• _Your assignment_: "gbdf" appears in how many lines of the entries? State only the number.

Stored data:
-=-=-=-=-

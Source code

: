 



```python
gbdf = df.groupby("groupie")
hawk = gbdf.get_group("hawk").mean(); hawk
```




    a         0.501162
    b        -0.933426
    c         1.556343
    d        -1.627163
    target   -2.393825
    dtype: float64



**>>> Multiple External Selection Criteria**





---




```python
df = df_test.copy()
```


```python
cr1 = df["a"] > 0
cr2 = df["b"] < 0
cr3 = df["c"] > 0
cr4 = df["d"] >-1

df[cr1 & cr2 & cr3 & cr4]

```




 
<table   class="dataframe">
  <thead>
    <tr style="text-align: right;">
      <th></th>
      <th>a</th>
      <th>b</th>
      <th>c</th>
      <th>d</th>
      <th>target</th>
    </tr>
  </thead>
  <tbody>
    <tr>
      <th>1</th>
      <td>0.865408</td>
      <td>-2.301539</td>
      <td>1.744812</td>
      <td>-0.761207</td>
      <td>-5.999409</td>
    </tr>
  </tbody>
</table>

-=-=-=-=-

• _Answer to this problem_: 2